* Problem description
All that is wanted is the exact text of each line from the one with "# 🤝 Contributing" to the close of the listing, ends included.

* Material to process

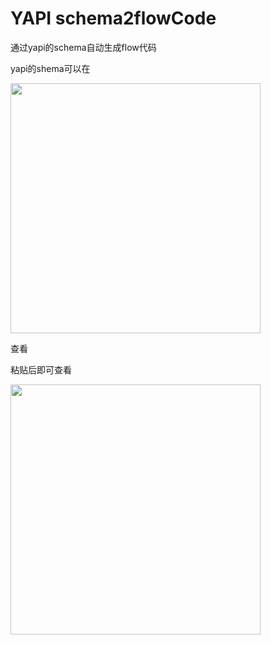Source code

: # YAPI schema2flowCode

通过yapi的schema自动生成flow代码

yapi的shema可以在

<img src="http://ww1.sinaimg.cn/large/6d9c0eadgy1g5zge8faa5j21uq1ku4cl.jpg" height=400 />

查看

粘贴后即可查看


<img src="http://ww1.sinaimg.cn/large/6d9c0eadgy1g5zj6pkg88j21kw1mwqqr.jpg" height=400 />
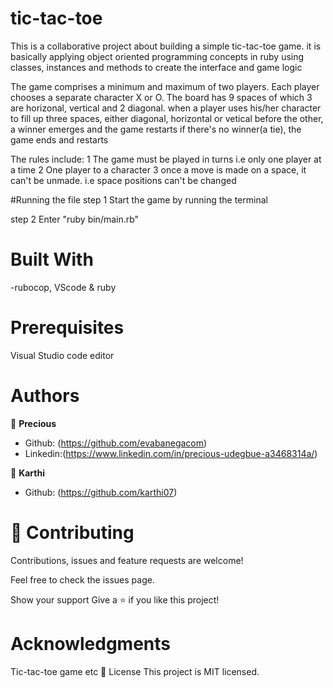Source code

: # tic-tac-toe

 This is a collaborative project about building a simple tic-tac-toe game. it is basically
  applying object oriented programming concepts in ruby using classes, instances and methods to create the interface and game logic
 
 The game comprises a minimum and maximum of two players. Each player chooses a separate character X or O. The board has 9 spaces of which 3 are horizonal, vertical and 2 diagonal. when a player uses his/her character to fill up three spaces, either diagonal, horizontal or vetical before the other, a winner emerges and the game restarts if there's no winner(a tie), the game ends and restarts

 The rules include:
 1 The game must be played in turns i.e only one player at a time
 2 One player to a character
 3 once a move is made on a space, it can't be unmade. i.e space positions can't be changed

#Running the file
step 1  Start the game by running the terminal

step 2 Enter "ruby bin/main.rb"

# Built With

-rubocop, VScode & ruby

# Prerequisites
Visual Studio code editor

# Authors

👤 **Precious**

- Github: (https://github.com/evabanegacom)
- Linkedin:(https://www.linkedin.com/in/precious-udegbue-a3468314a/)

👤 **Karthi**

- Github: (https://github.com/karthi07)

# 🤝 Contributing
Contributions, issues and feature requests are welcome!

Feel free to check the issues page.

Show your support
Give a ⭐️ if you like this project!

# Acknowledgments

Tic-tac-toe game
etc
📝 License
This project is MIT licensed.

* Solution to this task
# 🤝 Contributing
Contributions, issues and feature requests are welcome!

Feel free to check the issues page.

Show your support
Give a ⭐️ if you like this project!

# Acknowledgments

Tic-tac-toe game
etc
📝 License
This project is MIT licensed.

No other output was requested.